Somewhat worldwide available brands that produce Allwinner based tablets include

Please add any other producers of recognizable Allwinner based hardware that you find.

Other devices

If none of the above boards suit your goals, then there are plenty more devices to choose from:

As previously stated, we have the ability to easily support previously unknown hardware, so the above list should not limit your options.

Support status

The device support is being developed on several fronts:

  • The U-Boot bootloader development is being tracked on the Mainline U-Boot page. Each device page also has a detailed description of the bootloader status and instructions for that particular device. U-Boot is the de facto way of booting the devices so it is crucial for operating with the device. If a board is not supported yet in the official U-Boot, sometimes a compatible device configuration might work. Some Linux distributions (such as Armbian) also have pretty up to date support for devices with 3rd party patches.
  • Devices such as development boards (see the Table of Allwinner based boards page for more info) might come with official kernels and distributions.
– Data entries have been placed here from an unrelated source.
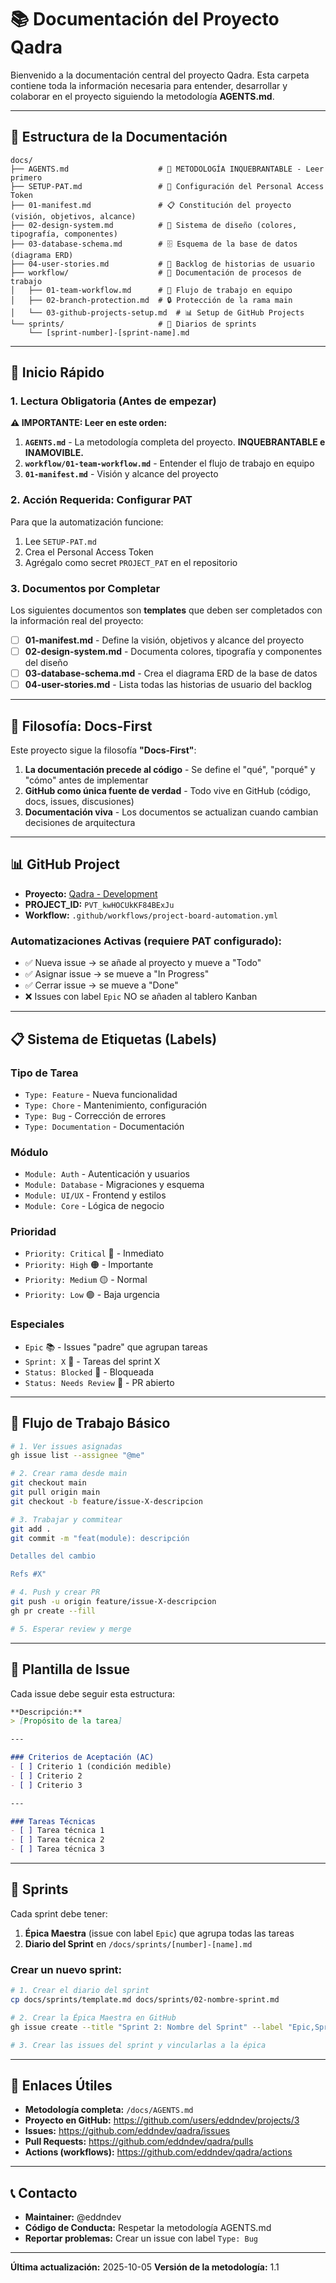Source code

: # 📚 Documentación del Proyecto Qadra

Bienvenido a la documentación central del proyecto Qadra. Esta carpeta contiene toda la información necesaria para entender, desarrollar y colaborar en el proyecto siguiendo la metodología **AGENTS.md**.

---

## 📁 Estructura de la Documentación

```
docs/
├── AGENTS.md                    # 🔴 METODOLOGÍA INQUEBRANTABLE - Leer primero
├── SETUP-PAT.md                 # 🔑 Configuración del Personal Access Token
├── 01-manifest.md               # 📋 Constitución del proyecto (visión, objetivos, alcance)
├── 02-design-system.md          # 🎨 Sistema de diseño (colores, tipografía, componentes)
├── 03-database-schema.md        # 🗄️ Esquema de la base de datos (diagrama ERD)
├── 04-user-stories.md           # 📝 Backlog de historias de usuario
├── workflow/                    # 🔄 Documentación de procesos de trabajo
│   ├── 01-team-workflow.md      # 👥 Flujo de trabajo en equipo
│   ├── 02-branch-protection.md  # 🔒 Protección de la rama main
│   └── 03-github-projects-setup.md  # 📊 Setup de GitHub Projects
└── sprints/                     # 🚀 Diarios de sprints
    └── [sprint-number]-[sprint-name].md
```

---

## 🚀 Inicio Rápido

### 1. Lectura Obligatoria (Antes de empezar)

**⚠️ IMPORTANTE: Leer en este orden:**

1. **`AGENTS.md`** - La metodología completa del proyecto. **INQUEBRANTABLE e INAMOVIBLE.**
2. **`workflow/01-team-workflow.md`** - Entender el flujo de trabajo en equipo
3. **`01-manifest.md`** - Visión y alcance del proyecto

### 2. Acción Requerida: Configurar PAT

Para que la automatización funcione:
1. Lee `SETUP-PAT.md`
2. Crea el Personal Access Token
3. Agrégalo como secret `PROJECT_PAT` en el repositorio

### 3. Documentos por Completar

Los siguientes documentos son **templates** que deben ser completados con la información real del proyecto:

- [ ] **01-manifest.md** - Define la visión, objetivos y alcance del proyecto
- [ ] **02-design-system.md** - Documenta colores, tipografía y componentes del diseño
- [ ] **03-database-schema.md** - Crea el diagrama ERD de la base de datos
- [ ] **04-user-stories.md** - Lista todas las historias de usuario del backlog

---

## 🎯 Filosofía: Docs-First

Este proyecto sigue la filosofía **"Docs-First"**:

1. **La documentación precede al código** - Se define el "qué", "porqué" y "cómo" antes de implementar
2. **GitHub como única fuente de verdad** - Todo vive en GitHub (código, docs, issues, discusiones)
3. **Documentación viva** - Los documentos se actualizan cuando cambian decisiones de arquitectura

---

## 📊 GitHub Project

- **Proyecto:** [Qadra - Development](https://github.com/users/eddndev/projects/3)
- **PROJECT_ID:** `PVT_kwHOCUkKF84BExJu`
- **Workflow:** `.github/workflows/project-board-automation.yml`

### Automatizaciones Activas (requiere PAT configurado):

- ✅ Nueva issue → se añade al proyecto y mueve a "Todo"
- ✅ Asignar issue → se mueve a "In Progress"
- ✅ Cerrar issue → se mueve a "Done"
- ❌ Issues con label `Epic` NO se añaden al tablero Kanban

---

## 📋 Sistema de Etiquetas (Labels)

### Tipo de Tarea
- `Type: Feature` - Nueva funcionalidad
- `Type: Chore` - Mantenimiento, configuración
- `Type: Bug` - Corrección de errores
- `Type: Documentation` - Documentación

### Módulo
- `Module: Auth` - Autenticación y usuarios
- `Module: Database` - Migraciones y esquema
- `Module: UI/UX` - Frontend y estilos
- `Module: Core` - Lógica de negocio

### Prioridad
- `Priority: Critical` 🔴 - Inmediato
- `Priority: High` 🟠 - Importante
- `Priority: Medium` 🟡 - Normal
- `Priority: Low` 🟢 - Baja urgencia

### Especiales
- `Epic` 📚 - Issues "padre" que agrupan tareas
- `Sprint: X` 🚀 - Tareas del sprint X
- `Status: Blocked` 🚧 - Bloqueada
- `Status: Needs Review` 👀 - PR abierto

---

## 🔄 Flujo de Trabajo Básico

```bash
# 1. Ver issues asignadas
gh issue list --assignee "@me"

# 2. Crear rama desde main
git checkout main
git pull origin main
git checkout -b feature/issue-X-descripcion

# 3. Trabajar y commitear
git add .
git commit -m "feat(module): descripción

Detalles del cambio

Refs #X"

# 4. Push y crear PR
git push -u origin feature/issue-X-descripcion
gh pr create --fill

# 5. Esperar review y merge
```

---

## 📝 Plantilla de Issue

Cada issue debe seguir esta estructura:

```markdown
**Descripción:**
> [Propósito de la tarea]

---

### Criterios de Aceptación (AC)
- [ ] Criterio 1 (condición medible)
- [ ] Criterio 2
- [ ] Criterio 3

---

### Tareas Técnicas
- [ ] Tarea técnica 1
- [ ] Tarea técnica 2
- [ ] Tarea técnica 3
```

---

## 🚀 Sprints

Cada sprint debe tener:
1. **Épica Maestra** (issue con label `Epic`) que agrupa todas las tareas
2. **Diario del Sprint** en `/docs/sprints/[number]-[name].md`

### Crear un nuevo sprint:

```bash
# 1. Crear el diario del sprint
cp docs/sprints/template.md docs/sprints/02-nombre-sprint.md

# 2. Crear la Épica Maestra en GitHub
gh issue create --title "Sprint 2: Nombre del Sprint" --label "Epic,Sprint: 2"

# 3. Crear las issues del sprint y vincularlas a la épica
```

---

## 🔗 Enlaces Útiles

- **Metodología completa:** `/docs/AGENTS.md`
- **Proyecto en GitHub:** https://github.com/users/eddndev/projects/3
- **Issues:** https://github.com/eddndev/qadra/issues
- **Pull Requests:** https://github.com/eddndev/qadra/pulls
- **Actions (workflows):** https://github.com/eddndev/qadra/actions

---

## 📞 Contacto

- **Maintainer:** @eddndev
- **Código de Conducta:** Respetar la metodología AGENTS.md
- **Reportar problemas:** Crear un issue con label `Type: Bug`

---

**Última actualización:** 2025-10-05
**Versión de la metodología:** 1.1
The device pages provide links to 3rd party sites offering this support.
  • While the official kernel support from the device makers is often lacking, depends on badly outdated kernels, and might contain closed source binary blobs or licensing issues, the mainline support for devices is improving with each new kernel release. The long term goal is to provide official support for the devices in the mainline kernel. The status of this work for the sunxi devices is summarized on the Linux mainlining effort page. Again, each device page also has a detailed description of the kernel support status. There are also numerous kernel and userspace subsystems dealing with device specific hardware support, which have their own status pages with more details. For instance, the wiki contains pages for Cedrus and Cryptographic Hardware Accelerators.